Conform artikel 15 van het Omgevingsvergunningsdecreet is het college van burgemeester en schepenen voor zijn ambtsgebied in eerste administratieve aanleg bevoegd voor volgende aanvragen van:
1. de gemeentelijke projecten;
2. andere gevallen dan deze waarvoor de Vlaamse regering of de deputatie bevoegd is.
Er werd een aanvraag voor een omgevingsvergunning ingediend bij het college van burgemeester en schepenen, die behandeld wordt volgens de vereenvoudigde procedure van het Omgevingsvergunningendecreet.
Projectnummer: |
OMV_2020010195 |
Gegevens van de aanvrager: |
Altin Mersini met als adres Glasgowstraat 57 te 2030 Antwerpen |
Ligging van het project: |
Glasgowstraat 57 te 2030 Antwerpen |
Kadastrale gegevens: |
afdeling 7sectie G nr. 2187S10 |
Vergunningsplichten: |
Stedenbouwkundige handelingen. |
Voorwerp van de aanvraag: |
Isoleren en bepleisteren van de voorgevel |
Omschrijving stedenbouwkundige handelingen
Relevante voorgeschiedenis
- geen relevante voorgeschiedenis.
Vergunde/vergund geachte toestand
- geen vergunde / vergund geachte toestand.
Huidige toestand
- eengezinswoning;
- gevel afgewerkt met geel pleisterwerk en schrijnwerk in wit PVC;
- vaststelling als bouwkundig erfgoed Sociale woonwijk Luchtbal.
Gewenste toestand
- geïsoleerde gevel afgewerkt met lichtgrijze crepi en schrijnwerk in wit PVC.
Inhoud van de aanvraag
- wijzigen van de voorgevel: isoleren en bepleisteren.

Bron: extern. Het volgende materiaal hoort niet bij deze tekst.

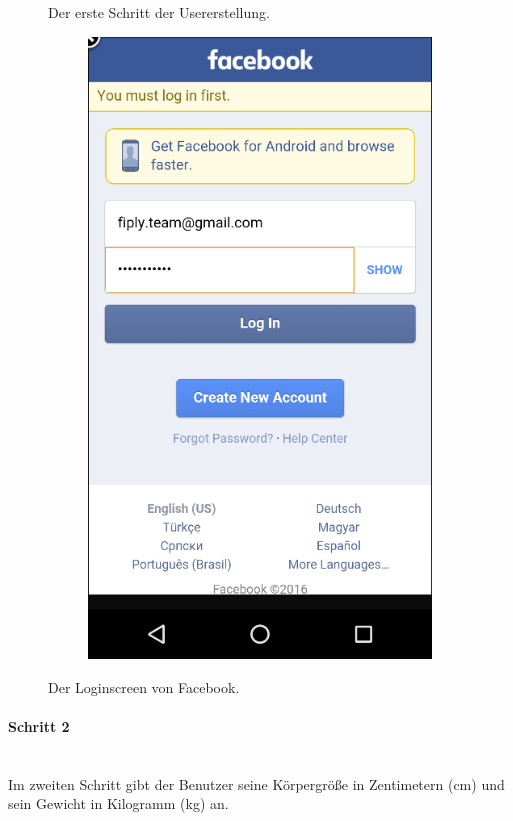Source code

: \documentclass[FIPLY_base.tex]{subfiles}
\begin{document}
\begin{figure}[H]
\begin{subfigure}[b]{0.3\textwidth}
	\end{subfigure}
	\hfil
	\caption{Der erste Schritt der Usererstellung.}
	\begin{subfigure}[b]{0.3\textwidth}
	\includegraphics[scale=0.55]{img/User_facebooklogin}
	\end{subfigure}
	\hfil
	\caption{Der Loginscreen von Facebook.}
	
\end{figure}
\newpage
\paragraph{Schritt 2}\ \\
Im zweiten Schritt gibt der Benutzer seine Körpergröße in Zentimetern (cm) und sein Gewicht in Kilogramm (kg) an.
\end{document}
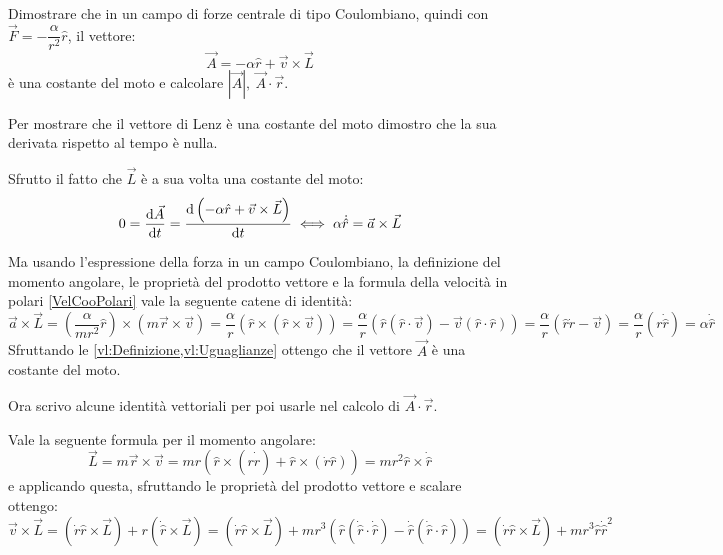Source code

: \documentclass[../main.tex]{subfiles}
\begin{document}

\textex
Dimostrare che in un campo di forze centrale di tipo Coulombiano, quindi con $\vec{F}=-\dfrac{\alpha}{r^2}\hat r$, il vettore:
\begin{equation} \label{vl:Definizione}
	\vec{A}=-\alpha \hat r + \vec v\times \vec L
\end{equation}
è una costante del moto e calcolare $|\vec A|,\ \vec{A} \cdot \vec{r}$.


\solution
Per mostrare che il vettore di Lenz è una costante del moto dimostro che la sua derivata rispetto al tempo è nulla.

Sfrutto il fatto che $\vec L$ è a sua volta una costante del moto:
\begin{equation}\label{vl:Derivata}
	0=\frac{\mathrm{d} \vec A}{\mathrm{d} t}=\frac{\mathrm{d} \left(-\alpha\hat r + \vec v\times \vec L\right) }{\mathrm{d} t} \iff \alpha\dot{\hat r} = \vec a\times \vec L
\end{equation}

Ma usando l'espressione della forza in un campo Coulombiano, la definizione del momento angolare, le proprietà del prodotto vettore 
e la formula della velocità in polari \cref{VelCooPolari} vale la seguente catene di identità:
\begin{equation}\label{vl:Uguaglianze}
	\vec a\times \vec L=\left(\dfrac{\alpha}{mr^2}\hat r \right)\times\left(m\vec r\times \vec v\right)=\frac{\alpha}{r} \left(\hat r\times \left(\hat r\times \vec v\right)\right)
        =\frac{\alpha}{r} \left(\hat r\left(\hat r \cdot \vec v\right)-\vec v\left(\hat r\cdot \hat r\right)\right)
	=\frac{\alpha}{r} \left(\hat r\dot{r}-\vec v\right)=\frac{\alpha}{r}\left(r\dot{\hat r}\right)=\alpha \dot{\hat r}
\end{equation}
Sfruttando le \cref{vl:Definizione,vl:Uguaglianze} ottengo che il vettore $\vec A$ è una costante del moto.

Ora scrivo alcune identità vettoriali per poi usarle nel calcolo di $\vec A\cdot \vec r$.

Vale la seguente formula per il momento angolare:
\begin{equation*}
	\vec L=m\vec r\times \vec v=mr\left(\hat r\times (r\dot{ \hat r })+\hat r\times(\dot r \hat r)\right)
	= mr^2\hat r\times\dot{\hat r}
\end{equation*}
e applicando questa, sfruttando le proprietà del prodotto vettore e scalare ottengo:
\begin{equation}\label{vl:VperL}
	\vec v\times \vec L=(\dot r \hat r \times \vec L)+r\left(\dot{\hat r}\times \vec L\right)
	=(\dot r \hat r \times \vec L)+mr^3\left(\hat r(\dot{\hat r}\cdot \dot{\hat r})-\dot{\hat r}(\dot{\hat r}\cdot \hat r) \right)
	=(\dot r \hat r \times \vec L)+mr^3 \hat r \dot{\hat r}^2
\end{equation}
\end{document}
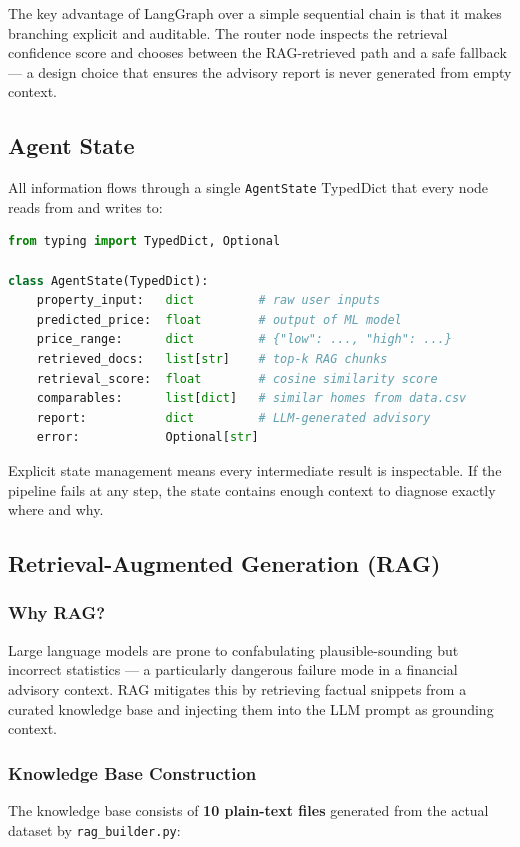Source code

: \documentclass[12pt, a4paper]{article}
\begin{document}
The key advantage of LangGraph over a simple sequential chain is that it makes
branching explicit and auditable. The router node inspects the retrieval confidence
score and chooses between the RAG-retrieved path and a safe fallback --- a design
choice that ensures the advisory report is never generated from empty context.

\subsection{Agent State}

All information flows through a single \texttt{AgentState} TypedDict that every
node reads from and writes to:

\begin{lstlisting}[language=Python, caption={AgentState definition (agent/state.py)}]
from typing import TypedDict, Optional

class AgentState(TypedDict):
    property_input:   dict         # raw user inputs
    predicted_price:  float        # output of ML model
    price_range:      dict         # {"low": ..., "high": ...}
    retrieved_docs:   list[str]    # top-k RAG chunks
    retrieval_score:  float        # cosine similarity score
    comparables:      list[dict]   # similar homes from data.csv
    report:           dict         # LLM-generated advisory
    error:            Optional[str]
\end{lstlisting}

Explicit state management means every intermediate result is inspectable.
If the pipeline fails at any step, the state contains enough context to diagnose
exactly where and why.

\subsection{Retrieval-Augmented Generation (RAG)}

\subsubsection{Why RAG?}
Large language models are prone to confabulating plausible-sounding but incorrect
statistics --- a particularly dangerous failure mode in a financial advisory context.
RAG mitigates this by retrieving factual snippets from a curated knowledge base and
injecting them into the LLM prompt as grounding context.

\subsubsection{Knowledge Base Construction}
The knowledge base consists of \textbf{10 plain-text files} generated from the
actual dataset by \texttt{rag\_builder.py}:
\end{document}
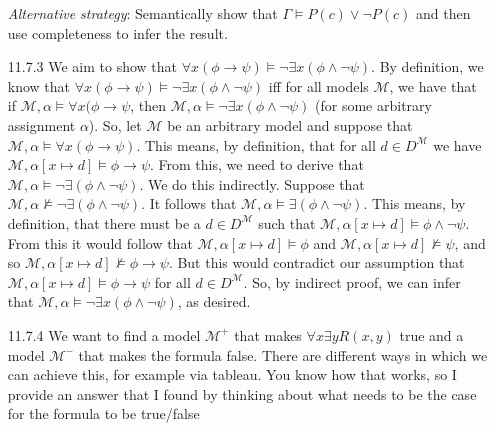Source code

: \begin{itemize}
                \emph{Alternative strategy}: Semantically show that
                $\Gamma\vDash P(c)\lor\neg P(c)$ and then use
                completeness to infer the result.

                \item[11.7.3] We aim to show that $\forall
                  x(\phi\to\psi)\vDash\neg \exists x(\phi\land
                  \neg\psi)$. By definition, we know that $\forall
                  x(\phi\to\psi)\vDash\neg \exists x(\phi\land
                  \neg\psi)$ iff for all models $\mathcal{M}$, we have
                  that if $\mathcal{M},\alpha\vDash \forall
                  x(\phi\to\psi$, then $\mathcal{M},\alpha\vDash\neg
                  \exists x(\phi\land\neg\psi)$ (for some arbitrary
                  assignment $\alpha$). So, let $\mathcal{M}$ be an
                  arbitrary model and suppose that
                  $\mathcal{M},\alpha\vDash\forall x(\phi\to
                  \psi)$. This means, by definition, that for all
                  $d\in D^\mathcal{M}$ we have
                  $\mathcal{M},\alpha[x\mapsto d]\vDash
                  \phi\to\psi$. From this, we need to derive that
                  $\mathcal{M},\alpha\vDash\neg \exists
                  (\phi\land\neg\psi)$. We do this indirectly. Suppose
                  that $\mathcal{M},\alpha\nvDash\neg \exists
                  (\phi\land\neg\psi)$. It follows that  $\mathcal{M},\alpha\vDash \exists
                  (\phi\land\neg\psi)$. This means, by definition,
                  that there must be a $d\in D^\mathcal{M}$ such that
                  $\mathcal{M},\alpha[x\mapsto d]\vDash
                  \phi\land\neg\psi$. From this it would follow
                  that $\mathcal{M},\alpha[x\mapsto d]\vDash
                  \phi$ and $\mathcal{M},\alpha[x\mapsto
                  d]\nvDash\psi$, and so $\mathcal{M},\alpha[x\mapsto d]\nvDash
                  \phi\to\psi$. But this would contradict our
                  assumption that  $\mathcal{M},\alpha[x\mapsto d]\vDash
                  \phi\to\psi$ for all $d\in D^\mathcal{M}$. So, by
                  indirect proof, we can infer that  $\mathcal{M},\alpha\vDash\neg
                  \exists x(\phi\land\neg\psi)$, as desired.
                  
                  \item[11.7.4] We want to find a model
                    $\mathcal{M}^+$ that makes
                    $\forall x\exists yR(x,y)$ true and a model
                    $\mathcal{M}^-$ that makes the formula
                    false. There are different ways in which
                    we can achieve this, for example via tableau. You
                    know how that works, so I provide an answer that
                    I found by thinking about what needs to be the
                    case for the formula to be true/false


\end{itemize}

Voorafgaand aan zijn beslissing neemt het college kennis van het verslag van de gemeentelijke omgevingsambtenaar.
Het verslag van de gemeentelijke omgevingsambtenaar luidt:
Adviezen
Interne adviezen
Adviesinstantie |
Datum advies gevraagd |
Datum advies ontvangen |
stadsontwikkeling/ onroerend erfgoed/ monumentenzorg |
12 februari 2020 |
3 maart 2020 |
Toetsing regelgeving en beleidsrichtlijnen
Plannen van aanleg, ruimtelijke uitvoeringsplannen en verkavelingen
Het eigendom is gelegen binnen de omschrijving van het gewestelijk ruimtelijk uitvoeringsplan GRUP Afbakening grootstedelijk gebied Antwerpen, goedgekeurd op 19 juni 2009.
Het eigendom is gelegen in het gewestplan Antwerpen (Koninklijk Besluit van 3 oktober 1979 en latere wijzigingen). Het eigendom ligt, volgens dit van kracht zijnde gewestplan, in een woongebied in de stedelijke agglomeratie van Antwerpen, dit is het gedeelte van de stad gelegen tussen de Kleine Ring en respectievelijk de reservatiestrook voor de aanleg van lijninfrastructuur (de A102) tussen Merksem en Wommelgem, de R11 tussen Wommelgem en Mortsel, de oostelijke grens van Mortsel en Hove en de reservatiestrook voor pijpleidingen tussen Hove/Kontich en Hemiksem.
De woongebieden zijn bestemd voor wonen, alsmede voor handel, dienstverlening, ambacht en kleinbedrijf voor zover deze taken van bedrijf om redenen van goede ruimtelijke ordening niet in een daartoe aangewezen gebied moeten worden afgezonderd, voor groene ruimten, voor sociaal-culturele inrichtingen, voor openbare nutsvoorzieningen, voor toeristische voorzieningen, voor agrarische bedrijven. Deze bedrijven, voorzieningen en inrichtingen mogen echter maar worden toegestaan voor zover ze verenigbaar zijn met de onmiddellijke omgeving. (Artikel 5 van het Koninklijk Besluit van 28 december 1972 betreffende de inrichting en toepassing van de ontwerpgewestplannen en de gewestplannen.)
In dit gebied wordt de maximale bouwhoogte afgestemd op de volgende criteria:
- de in de onmiddellijke omgeving aanwezige bouwhoogten;
- de eigen aard van het betrokken gebied;
- de breedte van het voor het gebouw gelegen openbaar domein.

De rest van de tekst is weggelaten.